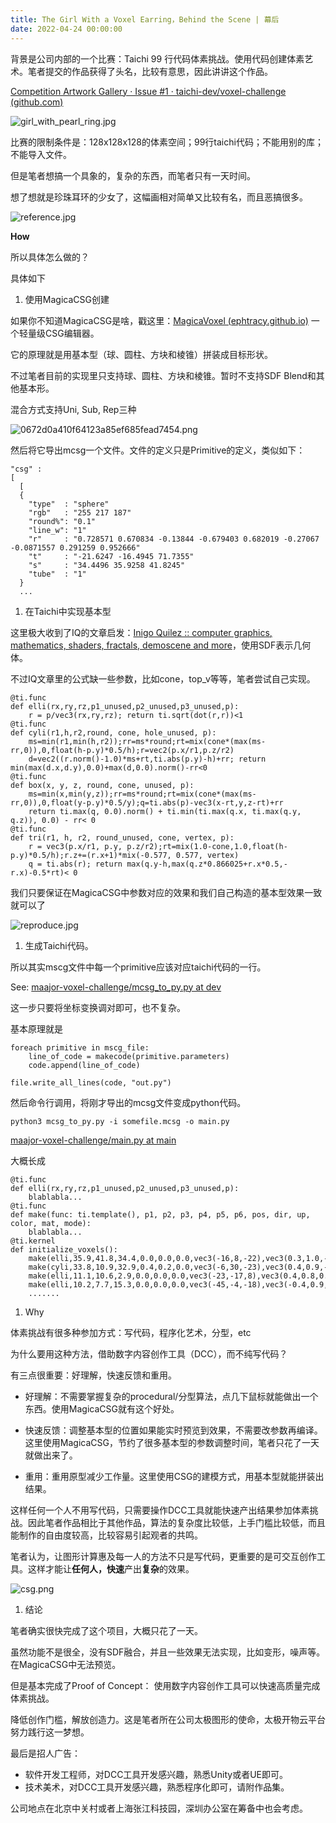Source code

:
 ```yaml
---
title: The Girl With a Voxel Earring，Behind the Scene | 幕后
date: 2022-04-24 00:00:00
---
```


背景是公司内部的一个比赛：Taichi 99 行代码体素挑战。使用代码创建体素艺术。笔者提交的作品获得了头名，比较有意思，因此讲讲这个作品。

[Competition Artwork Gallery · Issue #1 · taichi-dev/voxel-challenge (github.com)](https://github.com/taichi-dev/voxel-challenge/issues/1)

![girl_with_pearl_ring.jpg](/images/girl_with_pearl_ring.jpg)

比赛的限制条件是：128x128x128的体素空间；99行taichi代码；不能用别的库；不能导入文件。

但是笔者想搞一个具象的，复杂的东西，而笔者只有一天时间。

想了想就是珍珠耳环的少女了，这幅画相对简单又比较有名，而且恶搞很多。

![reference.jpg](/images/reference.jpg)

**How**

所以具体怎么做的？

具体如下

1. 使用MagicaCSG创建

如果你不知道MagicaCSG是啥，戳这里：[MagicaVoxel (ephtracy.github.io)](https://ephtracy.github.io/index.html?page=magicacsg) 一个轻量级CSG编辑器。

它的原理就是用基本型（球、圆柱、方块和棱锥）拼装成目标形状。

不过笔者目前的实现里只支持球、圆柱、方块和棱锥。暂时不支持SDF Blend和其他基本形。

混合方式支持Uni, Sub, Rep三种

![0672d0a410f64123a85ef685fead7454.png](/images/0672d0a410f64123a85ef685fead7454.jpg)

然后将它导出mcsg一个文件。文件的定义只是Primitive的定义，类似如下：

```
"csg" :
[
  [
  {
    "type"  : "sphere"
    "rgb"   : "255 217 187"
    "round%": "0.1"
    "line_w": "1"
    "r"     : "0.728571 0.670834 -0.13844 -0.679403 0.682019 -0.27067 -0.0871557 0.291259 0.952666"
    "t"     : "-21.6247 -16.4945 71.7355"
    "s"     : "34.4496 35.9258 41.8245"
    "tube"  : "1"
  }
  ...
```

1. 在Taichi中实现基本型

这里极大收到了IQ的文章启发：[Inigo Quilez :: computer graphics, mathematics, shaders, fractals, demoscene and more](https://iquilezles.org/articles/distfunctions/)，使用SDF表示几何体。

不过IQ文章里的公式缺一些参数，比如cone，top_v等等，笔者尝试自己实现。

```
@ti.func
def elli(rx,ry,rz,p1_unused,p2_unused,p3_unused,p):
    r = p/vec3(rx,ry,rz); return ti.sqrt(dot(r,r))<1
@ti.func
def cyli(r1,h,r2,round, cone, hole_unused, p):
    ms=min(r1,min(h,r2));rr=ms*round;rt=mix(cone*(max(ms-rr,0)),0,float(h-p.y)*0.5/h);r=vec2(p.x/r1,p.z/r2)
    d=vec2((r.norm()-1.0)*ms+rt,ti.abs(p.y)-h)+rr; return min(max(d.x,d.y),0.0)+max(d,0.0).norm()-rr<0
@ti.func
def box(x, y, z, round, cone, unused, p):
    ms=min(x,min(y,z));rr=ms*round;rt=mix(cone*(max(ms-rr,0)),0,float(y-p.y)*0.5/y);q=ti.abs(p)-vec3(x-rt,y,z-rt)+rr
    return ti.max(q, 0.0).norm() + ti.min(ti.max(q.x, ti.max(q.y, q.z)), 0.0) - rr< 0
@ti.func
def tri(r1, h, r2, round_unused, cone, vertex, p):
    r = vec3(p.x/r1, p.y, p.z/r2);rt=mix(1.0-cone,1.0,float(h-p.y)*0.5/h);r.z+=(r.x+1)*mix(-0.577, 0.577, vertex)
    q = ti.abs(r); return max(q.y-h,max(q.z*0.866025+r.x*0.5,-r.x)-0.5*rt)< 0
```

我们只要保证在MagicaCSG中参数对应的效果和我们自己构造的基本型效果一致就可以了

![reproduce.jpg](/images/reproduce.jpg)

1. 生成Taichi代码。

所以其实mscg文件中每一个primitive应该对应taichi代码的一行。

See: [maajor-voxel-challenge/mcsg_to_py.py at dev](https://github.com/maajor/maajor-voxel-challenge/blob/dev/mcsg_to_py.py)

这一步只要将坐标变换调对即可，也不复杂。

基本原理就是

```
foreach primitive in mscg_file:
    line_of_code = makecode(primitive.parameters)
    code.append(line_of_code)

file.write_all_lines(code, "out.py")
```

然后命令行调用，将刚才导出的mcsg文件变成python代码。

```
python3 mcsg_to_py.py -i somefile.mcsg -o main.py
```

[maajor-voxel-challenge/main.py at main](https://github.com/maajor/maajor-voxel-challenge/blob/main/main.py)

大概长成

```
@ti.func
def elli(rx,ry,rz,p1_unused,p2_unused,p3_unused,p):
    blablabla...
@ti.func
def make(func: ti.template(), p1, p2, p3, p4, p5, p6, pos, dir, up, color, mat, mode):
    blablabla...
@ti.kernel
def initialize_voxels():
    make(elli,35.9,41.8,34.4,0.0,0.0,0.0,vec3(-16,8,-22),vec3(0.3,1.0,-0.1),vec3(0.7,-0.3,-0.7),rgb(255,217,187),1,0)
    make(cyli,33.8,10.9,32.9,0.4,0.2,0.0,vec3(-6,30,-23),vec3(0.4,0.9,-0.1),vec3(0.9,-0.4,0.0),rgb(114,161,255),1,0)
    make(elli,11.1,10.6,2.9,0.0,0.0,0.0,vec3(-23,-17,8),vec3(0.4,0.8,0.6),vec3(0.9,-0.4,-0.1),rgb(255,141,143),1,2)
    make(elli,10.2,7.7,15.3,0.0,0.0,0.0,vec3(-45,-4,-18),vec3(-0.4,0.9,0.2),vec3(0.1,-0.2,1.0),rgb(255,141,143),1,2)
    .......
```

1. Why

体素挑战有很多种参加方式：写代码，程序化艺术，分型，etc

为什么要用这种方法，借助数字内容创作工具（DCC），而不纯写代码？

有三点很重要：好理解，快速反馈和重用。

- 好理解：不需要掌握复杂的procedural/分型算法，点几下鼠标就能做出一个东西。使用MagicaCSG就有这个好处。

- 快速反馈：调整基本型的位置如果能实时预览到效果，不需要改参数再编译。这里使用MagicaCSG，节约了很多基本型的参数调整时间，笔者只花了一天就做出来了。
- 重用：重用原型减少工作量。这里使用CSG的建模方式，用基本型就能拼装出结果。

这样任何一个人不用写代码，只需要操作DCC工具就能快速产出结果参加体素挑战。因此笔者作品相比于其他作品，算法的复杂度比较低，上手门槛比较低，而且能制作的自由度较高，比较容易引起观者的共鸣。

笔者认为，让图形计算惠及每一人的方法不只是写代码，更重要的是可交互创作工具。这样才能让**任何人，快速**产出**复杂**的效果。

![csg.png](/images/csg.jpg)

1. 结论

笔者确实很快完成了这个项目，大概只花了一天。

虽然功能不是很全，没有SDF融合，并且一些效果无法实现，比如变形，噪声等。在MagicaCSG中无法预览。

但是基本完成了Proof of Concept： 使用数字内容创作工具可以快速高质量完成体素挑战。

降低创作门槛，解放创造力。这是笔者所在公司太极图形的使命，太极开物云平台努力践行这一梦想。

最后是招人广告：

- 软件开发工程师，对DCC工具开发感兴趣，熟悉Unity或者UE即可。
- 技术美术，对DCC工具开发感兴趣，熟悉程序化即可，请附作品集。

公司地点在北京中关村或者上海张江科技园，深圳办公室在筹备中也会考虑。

-- -- --

What is expected →
Retype all the data exactly, please, without pictures.

Output for this exercise →
Source code

:
 ```yaml
---
title: The Girl With a Voxel Earring，Behind the Scene | 幕后
date: 2022-04-24 00:00:00
---
```


背景是公司内部的一个比赛：Taichi 99 行代码体素挑战。使用代码创建体素艺术。笔者提交的作品获得了头名，比较有意思，因此讲讲这个作品。

[Competition Artwork Gallery · Issue #1 · taichi-dev/voxel-challenge (github.com)](https://github.com/taichi-dev/voxel-challenge/issues/1)

![girl_with_pearl_ring.jpg](/images/girl_with_pearl_ring.jpg)

比赛的限制条件是：128x128x128的体素空间；99行taichi代码；不能用别的库；不能导入文件。

但是笔者想搞一个具象的，复杂的东西，而笔者只有一天时间。

想了想就是珍珠耳环的少女了，这幅画相对简单又比较有名，而且恶搞很多。

![reference.jpg](/images/reference.jpg)

**How**

所以具体怎么做的？

具体如下

1. 使用MagicaCSG创建

如果你不知道MagicaCSG是啥，戳这里：[MagicaVoxel (ephtracy.github.io)](https://ephtracy.github.io/index.html?page=magicacsg) 一个轻量级CSG编辑器。

它的原理就是用基本型（球、圆柱、方块和棱锥）拼装成目标形状。

不过笔者目前的实现里只支持球、圆柱、方块和棱锥。暂时不支持SDF Blend和其他基本形。

混合方式支持Uni, Sub, Rep三种

![0672d0a410f64123a85ef685fead7454.png](/images/0672d0a410f64123a85ef685fead7454.jpg)

然后将它导出mcsg一个文件。文件的定义只是Primitive的定义，类似如下：

```
"csg" :
[
  [
  {
    "type"  : "sphere"
    "rgb"   : "255 217 187"
    "round%": "0.1"
    "line_w": "1"
    "r"     : "0.728571 0.670834 -0.13844 -0.679403 0.682019 -0.27067 -0.0871557 0.291259 0.952666"
    "t"     : "-21.6247 -16.4945 71.7355"
    "s"     : "34.4496 35.9258 41.8245"
    "tube"  : "1"
  }
  ...
```

1. 在Taichi中实现基本型

这里极大收到了IQ的文章启发：[Inigo Quilez :: computer graphics, mathematics, shaders, fractals, demoscene and more](https://iquilezles.org/articles/distfunctions/)，使用SDF表示几何体。

不过IQ文章里的公式缺一些参数，比如cone，top_v等等，笔者尝试自己实现。

```
@ti.func
def elli(rx,ry,rz,p1_unused,p2_unused,p3_unused,p):
    r = p/vec3(rx,ry,rz); return ti.sqrt(dot(r,r))<1
@ti.func
def cyli(r1,h,r2,round, cone, hole_unused, p):
    ms=min(r1,min(h,r2));rr=ms*round;rt=mix(cone*(max(ms-rr,0)),0,float(h-p.y)*0.5/h);r=vec2(p.x/r1,p.z/r2)
    d=vec2((r.norm()-1.0)*ms+rt,ti.abs(p.y)-h)+rr; return min(max(d.x,d.y),0.0)+max(d,0.0).norm()-rr<0
@ti.func
def box(x, y, z, round, cone, unused, p):
    ms=min(x,min(y,z));rr=ms*round;rt=mix(cone*(max(ms-rr,0)),0,float(y-p.y)*0.5/y);q=ti.abs(p)-vec3(x-rt,y,z-rt)+rr
    return ti.max(q, 0.0).norm() + ti.min(ti.max(q.x, ti.max(q.y, q.z)), 0.0) - rr< 0
@ti.func
def tri(r1, h, r2, round_unused, cone, vertex, p):
    r = vec3(p.x/r1, p.y, p.z/r2);rt=mix(1.0-cone,1.0,float(h-p.y)*0.5/h);r.z+=(r.x+1)*mix(-0.577, 0.577, vertex)
    q = ti.abs(r); return max(q.y-h,max(q.z*0.866025+r.x*0.5,-r.x)-0.5*rt)< 0
```

我们只要保证在MagicaCSG中参数对应的效果和我们自己构造的基本型效果一致就可以了

![reproduce.jpg](/images/reproduce.jpg)

1. 生成Taichi代码。

所以其实mscg文件中每一个primitive应该对应taichi代码的一行。

See: [maajor-voxel-challenge/mcsg_to_py.py at dev](https://github.com/maajor/maajor-voxel-challenge/blob/dev/mcsg_to_py.py)

这一步只要将坐标变换调对即可，也不复杂。

基本原理就是

```
foreach primitive in mscg_file:
    line_of_code = makecode(primitive.parameters)
    code.append(line_of_code)

file.write_all_lines(code, "out.py")
```

然后命令行调用，将刚才导出的mcsg文件变成python代码。

```
python3 mcsg_to_py.py -i somefile.mcsg -o main.py
```

[maajor-voxel-challenge/main.py at main](https://github.com/maajor/maajor-voxel-challenge/blob/main/main.py)

大概长成

```
@ti.func
def elli(rx,ry,rz,p1_unused,p2_unused,p3_unused,p):
    blablabla...
@ti.func
def make(func: ti.template(), p1, p2, p3, p4, p5, p6, pos, dir, up, color, mat, mode):
    blablabla...
@ti.kernel
def initialize_voxels():
    make(elli,35.9,41.8,34.4,0.0,0.0,0.0,vec3(-16,8,-22),vec3(0.3,1.0,-0.1),vec3(0.7,-0.3,-0.7),rgb(255,217,187),1,0)
    make(cyli,33.8,10.9,32.9,0.4,0.2,0.0,vec3(-6,30,-23),vec3(0.4,0.9,-0.1),vec3(0.9,-0.4,0.0),rgb(114,161,255),1,0)
    make(elli,11.1,10.6,2.9,0.0,0.0,0.0,vec3(-23,-17,8),vec3(0.4,0.8,0.6),vec3(0.9,-0.4,-0.1),rgb(255,141,143),1,2)
    make(elli,10.2,7.7,15.3,0.0,0.0,0.0,vec3(-45,-4,-18),vec3(-0.4,0.9,0.2),vec3(0.1,-0.2,1.0),rgb(255,141,143),1,2)
    .......
```

1. Why

体素挑战有很多种参加方式：写代码，程序化艺术，分型，etc

为什么要用这种方法，借助数字内容创作工具（DCC），而不纯写代码？

有三点很重要：好理解，快速反馈和重用。

- 好理解：不需要掌握复杂的procedural/分型算法，点几下鼠标就能做出一个东西。使用MagicaCSG就有这个好处。

- 快速反馈：调整基本型的位置如果能实时预览到效果，不需要改参数再编译。这里使用MagicaCSG，节约了很多基本型的参数调整时间，笔者只花了一天就做出来了。
- 重用：重用原型减少工作量。这里使用CSG的建模方式，用基本型就能拼装出结果。

这样任何一个人不用写代码，只需要操作DCC工具就能快速产出结果参加体素挑战。因此笔者作品相比于其他作品，算法的复杂度比较低，上手门槛比较低，而且能制作的自由度较高，比较容易引起观者的共鸣。

笔者认为，让图形计算惠及每一人的方法不只是写代码，更重要的是可交互创作工具。这样才能让**任何人，快速**产出**复杂**的效果。

![csg.png](/images/csg.jpg)

1. 结论

笔者确实很快完成了这个项目，大概只花了一天。

虽然功能不是很全，没有SDF融合，并且一些效果无法实现，比如变形，噪声等。在MagicaCSG中无法预览。

但是基本完成了Proof of Concept： 使用数字内容创作工具可以快速高质量完成体素挑战。

降低创作门槛，解放创造力。这是笔者所在公司太极图形的使命，太极开物云平台努力践行这一梦想。

最后是招人广告：

- 软件开发工程师，对DCC工具开发感兴趣，熟悉Unity或者UE即可。
- 技术美术，对DCC工具开发感兴趣，熟悉程序化即可，请附作品集。

公司地点在北京中关村或者上海张江科技园，深圳办公室在筹备中也会考虑。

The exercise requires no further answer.